You should think about what information your organisation needs and how best to get it. Information includes newsletters, newspapers, reports, email bulletins, leaflets, websites, social media etc.

You may find it easier to approach information management by thinking first about internal information and then about external information. You might well find that there are overlaps in the types of information shared and sometimes the same approaches can be used for internal staff/volunteers as are used for your external contacts and service users. However, sometimes messages and information are in quite different formats for different audiences, and you are likely to need to factor this into your framework.

The key stages to go through to begin effective information management are set out below.

1. Finding out what information you need
Find out what staff (both paid and voluntary) and management committee members need to know, when they need to know it, and in what format (e.g. by email, full text articles, verbal briefings, postings on website, etc). This is an information needs analysis and forms part of an information audit.

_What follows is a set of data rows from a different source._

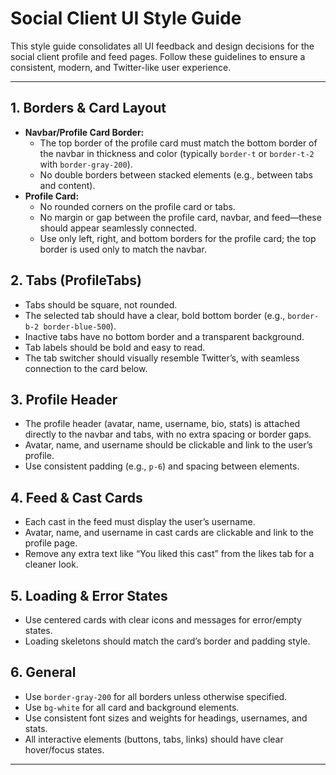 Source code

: # Social Client UI Style Guide

This style guide consolidates all UI feedback and design decisions for the social client profile and feed pages. Follow these guidelines to ensure a consistent, modern, and Twitter-like user experience.

---

## 1. Borders & Card Layout

- **Navbar/Profile Card Border:**
  - The top border of the profile card must match the bottom border of the navbar in thickness and color (typically `border-t` or `border-t-2` with `border-gray-200`).
  - No double borders between stacked elements (e.g., between tabs and content).
- **Profile Card:**
  - No rounded corners on the profile card or tabs.
  - No margin or gap between the profile card, navbar, and feed—these should appear seamlessly connected.
  - Use only left, right, and bottom borders for the profile card; the top border is used only to match the navbar.

## 2. Tabs (ProfileTabs)

- Tabs should be square, not rounded.
- The selected tab should have a clear, bold bottom border (e.g., `border-b-2 border-blue-500`).
- Inactive tabs have no bottom border and a transparent background.
- Tab labels should be bold and easy to read.
- The tab switcher should visually resemble Twitter’s, with seamless connection to the card below.

## 3. Profile Header

- The profile header (avatar, name, username, bio, stats) is attached directly to the navbar and tabs, with no extra spacing or border gaps.
- Avatar, name, and username should be clickable and link to the user’s profile.
- Use consistent padding (e.g., `p-6`) and spacing between elements.

## 4. Feed & Cast Cards

- Each cast in the feed must display the user’s username.
- Avatar, name, and username in cast cards are clickable and link to the profile page.
- Remove any extra text like “You liked this cast” from the likes tab for a cleaner look.

## 5. Loading & Error States

- Use centered cards with clear icons and messages for error/empty states.
- Loading skeletons should match the card’s border and padding style.

## 6. General

- Use `border-gray-200` for all borders unless otherwise specified.
- Use `bg-white` for all card and background elements.
- Use consistent font sizes and weights for headings, usernames, and stats.
- All interactive elements (buttons, tabs, links) should have clear hover/focus states.

---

You can find out about information needs in a number of ways. You could devise a questionnaire or you could sit down with people and talk through what they need. You need to find out:

  • What information they create or hold themselves
  • Whether they have a way of sharing the information with committee members, paid staff and volunteers
  • What type of information they need. Bear in mind that what information people say they want is not necessarily what they actually want or even need. Try to get people to be specific about what they actually need and what they want and why they want it
  • Where they usually go first to find information and why
  • Whether they have difficulty finding information and if so, whether this is all information or information about specific issues
  • What is causing the difficulty in finding information (e.g. too much or out of date information)

2. Finding out what information you have
Do an information audit to find out what information is actually held in your organisation (e.g. journals received, mailing lists subscribed to, etc.) and who has access to it. Compare your findings to the results of your needs analysis.

By doing this, you should be able to identify gaps in the information you have, as well as information that you have but don't need.

3. Organising your information
Once you know what you hold and what comes into your organisation, you need to think about how to make the information easier to find and use. The methods used will depend on the size and type of your organisation. For example, you could bring all written information held into one central place where it can be ordered in a logical manner, and create a logical computer based system for electronic information. Systems used to organise information in this way are called classification systems and can cover information in filing cabinets for paper documents, libraries for books and journals, and directories with folder systems on computer. For help with this see the Further Help section below.

If you are a new organisation with no paid workers and no office, setting up a central place to store this information might be impractical. Another option is to list the information each individual has access to, and to make this list available to everyone in your organisation so that they know who is likely to know, or to be able to find out about, a given issue.

Once you've organised your information for the first time, you need to keep it organised. That means:

  • Making sure people know what they should do with new information
  • Keeping the information up to date. Not only should new information be added to the body of information, but also old, out of date information must be weeded out. You might do this on a regular basis or when space demands.
  • Archiving. There may be information you want to keep but you do not need ready access to on a daily basis. This can be true of financial records, which the law can require you to keep for a certain period of time. You should store this information in a safe way, and ensure records are kept of where it is and how long it must be kept.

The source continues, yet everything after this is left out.